=== Task to complete ===
In the listing below, print exactly the lines between the line holding "The simplest way" and the line holding "to be tested, is", inclusive, and no more.

=== Data records ===

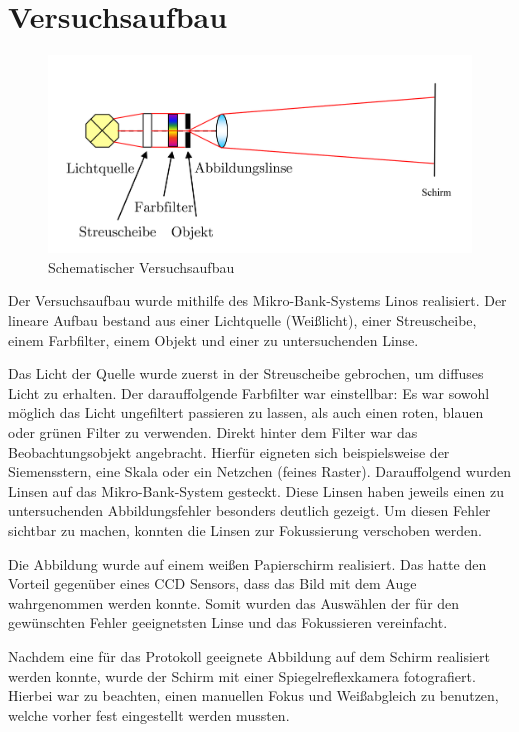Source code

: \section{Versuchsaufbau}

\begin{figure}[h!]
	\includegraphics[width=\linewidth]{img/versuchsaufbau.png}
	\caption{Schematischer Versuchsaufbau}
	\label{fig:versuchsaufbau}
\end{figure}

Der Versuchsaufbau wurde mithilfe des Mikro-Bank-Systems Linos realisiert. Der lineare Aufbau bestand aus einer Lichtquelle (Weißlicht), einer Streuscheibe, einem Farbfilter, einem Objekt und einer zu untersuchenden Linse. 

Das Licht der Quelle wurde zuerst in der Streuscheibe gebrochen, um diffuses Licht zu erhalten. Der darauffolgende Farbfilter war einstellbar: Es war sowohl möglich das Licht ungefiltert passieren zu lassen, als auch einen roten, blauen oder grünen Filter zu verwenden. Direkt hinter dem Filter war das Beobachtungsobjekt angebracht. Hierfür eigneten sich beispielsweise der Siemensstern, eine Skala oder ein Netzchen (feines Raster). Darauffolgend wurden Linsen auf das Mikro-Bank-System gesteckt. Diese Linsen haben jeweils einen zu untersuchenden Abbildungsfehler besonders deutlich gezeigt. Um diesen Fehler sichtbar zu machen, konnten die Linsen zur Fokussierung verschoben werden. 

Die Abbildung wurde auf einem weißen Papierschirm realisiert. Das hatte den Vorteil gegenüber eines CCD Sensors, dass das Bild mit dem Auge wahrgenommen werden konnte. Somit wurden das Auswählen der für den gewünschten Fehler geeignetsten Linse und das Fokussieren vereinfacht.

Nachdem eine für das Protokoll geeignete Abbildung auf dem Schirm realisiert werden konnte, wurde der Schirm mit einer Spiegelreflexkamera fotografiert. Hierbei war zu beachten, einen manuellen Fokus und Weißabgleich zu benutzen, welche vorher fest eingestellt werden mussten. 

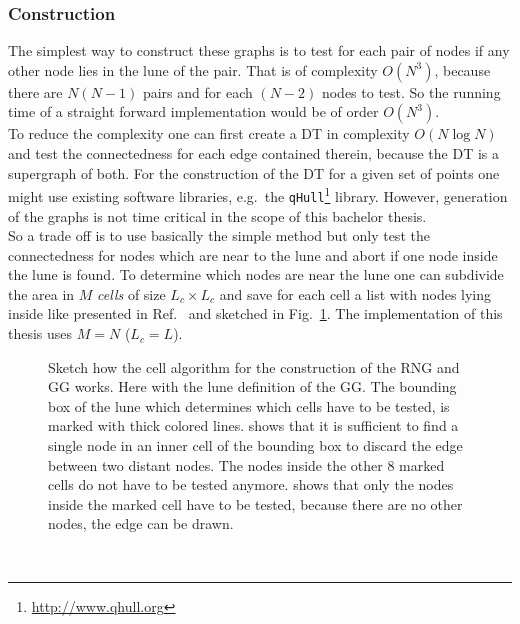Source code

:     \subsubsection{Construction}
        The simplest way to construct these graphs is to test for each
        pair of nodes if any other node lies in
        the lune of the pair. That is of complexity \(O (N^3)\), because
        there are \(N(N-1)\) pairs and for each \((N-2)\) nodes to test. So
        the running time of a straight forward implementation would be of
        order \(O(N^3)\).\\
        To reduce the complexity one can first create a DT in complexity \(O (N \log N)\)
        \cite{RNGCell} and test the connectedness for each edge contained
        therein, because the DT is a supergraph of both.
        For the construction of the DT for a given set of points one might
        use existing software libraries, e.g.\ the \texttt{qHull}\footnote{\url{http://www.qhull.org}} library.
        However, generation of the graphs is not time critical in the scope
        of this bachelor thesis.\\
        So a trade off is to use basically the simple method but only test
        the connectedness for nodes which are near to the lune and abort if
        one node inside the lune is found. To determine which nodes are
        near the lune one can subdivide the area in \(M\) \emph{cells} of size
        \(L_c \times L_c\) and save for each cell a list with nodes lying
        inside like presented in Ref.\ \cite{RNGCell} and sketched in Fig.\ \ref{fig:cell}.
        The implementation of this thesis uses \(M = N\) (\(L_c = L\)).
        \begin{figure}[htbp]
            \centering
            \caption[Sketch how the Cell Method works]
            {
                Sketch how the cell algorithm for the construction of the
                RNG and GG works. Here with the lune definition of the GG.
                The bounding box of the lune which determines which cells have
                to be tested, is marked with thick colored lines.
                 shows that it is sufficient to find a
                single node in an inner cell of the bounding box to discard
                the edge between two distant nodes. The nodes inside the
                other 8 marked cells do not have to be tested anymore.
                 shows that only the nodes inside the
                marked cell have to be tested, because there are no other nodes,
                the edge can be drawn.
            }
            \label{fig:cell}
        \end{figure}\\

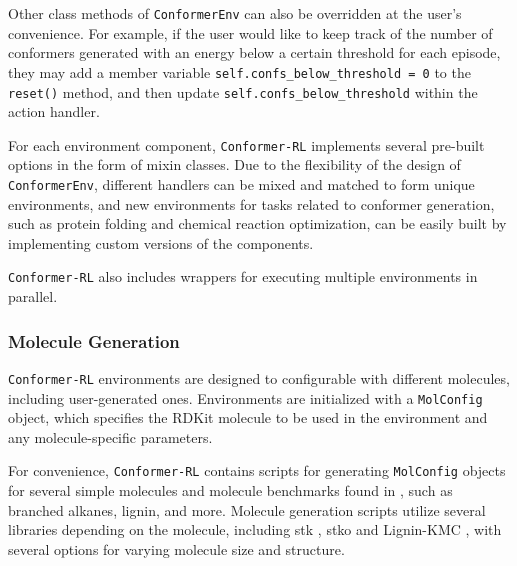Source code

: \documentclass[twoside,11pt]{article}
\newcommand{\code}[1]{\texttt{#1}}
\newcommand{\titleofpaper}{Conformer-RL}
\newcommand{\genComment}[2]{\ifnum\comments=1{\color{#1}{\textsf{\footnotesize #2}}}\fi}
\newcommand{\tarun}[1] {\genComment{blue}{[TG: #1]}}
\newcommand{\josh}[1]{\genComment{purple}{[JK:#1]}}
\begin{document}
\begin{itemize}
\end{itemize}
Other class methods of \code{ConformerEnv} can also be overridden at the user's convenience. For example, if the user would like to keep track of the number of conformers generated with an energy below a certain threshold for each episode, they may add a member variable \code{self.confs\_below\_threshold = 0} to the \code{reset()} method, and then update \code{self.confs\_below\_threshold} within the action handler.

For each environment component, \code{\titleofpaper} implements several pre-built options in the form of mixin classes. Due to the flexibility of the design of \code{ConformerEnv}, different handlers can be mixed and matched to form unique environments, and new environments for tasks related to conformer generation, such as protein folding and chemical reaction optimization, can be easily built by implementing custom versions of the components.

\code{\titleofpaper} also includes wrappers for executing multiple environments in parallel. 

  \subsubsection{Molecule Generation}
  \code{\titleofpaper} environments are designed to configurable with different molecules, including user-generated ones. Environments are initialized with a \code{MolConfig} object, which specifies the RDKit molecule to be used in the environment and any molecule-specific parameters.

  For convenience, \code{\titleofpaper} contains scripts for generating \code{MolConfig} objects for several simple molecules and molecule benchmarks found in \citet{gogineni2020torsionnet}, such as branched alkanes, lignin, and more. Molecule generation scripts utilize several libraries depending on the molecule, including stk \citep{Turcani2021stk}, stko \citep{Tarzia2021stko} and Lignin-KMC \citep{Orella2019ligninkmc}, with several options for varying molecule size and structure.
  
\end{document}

=== Exercise answer ===
        The simplest way to construct these graphs is to test for each
        pair of nodes if any other node lies in
        the lune of the pair. That is of complexity \(O (N^3)\), because
        there are \(N(N-1)\) pairs and for each \((N-2)\) nodes to test. So
        the running time of a straight forward implementation would be of
        order \(O(N^3)\).\\
        To reduce the complexity one can first create a DT in complexity \(O (N \log N)\)
        \cite{RNGCell} and test the connectedness for each edge contained
        therein, because the DT is a supergraph of both.
        For the construction of the DT for a given set of points one might
        use existing software libraries, e.g.\ the \texttt{qHull}\footnote{\url{http://www.qhull.org}} library.
        However, generation of the graphs is not time critical in the scope
        of this bachelor thesis.\\
        So a trade off is to use basically the simple method but only test
        the connectedness for nodes which are near to the lune and abort if
        one node inside the lune is found. To determine which nodes are
        near the lune one can subdivide the area in \(M\) \emph{cells} of size
        \(L_c \times L_c\) and save for each cell a list with nodes lying
        inside like presented in Ref.\ \cite{RNGCell} and sketched in Fig.\ \ref{fig:cell}.
        The implementation of this thesis uses \(M = N\) (\(L_c = L\)).
        \begin{figure}[htbp]
            \centering
            \caption[Sketch how the Cell Method works]
            {
                Sketch how the cell algorithm for the construction of the
                RNG and GG works. Here with the lune definition of the GG.
                The bounding box of the lune which determines which cells have
                to be tested, is marked with thick colored lines.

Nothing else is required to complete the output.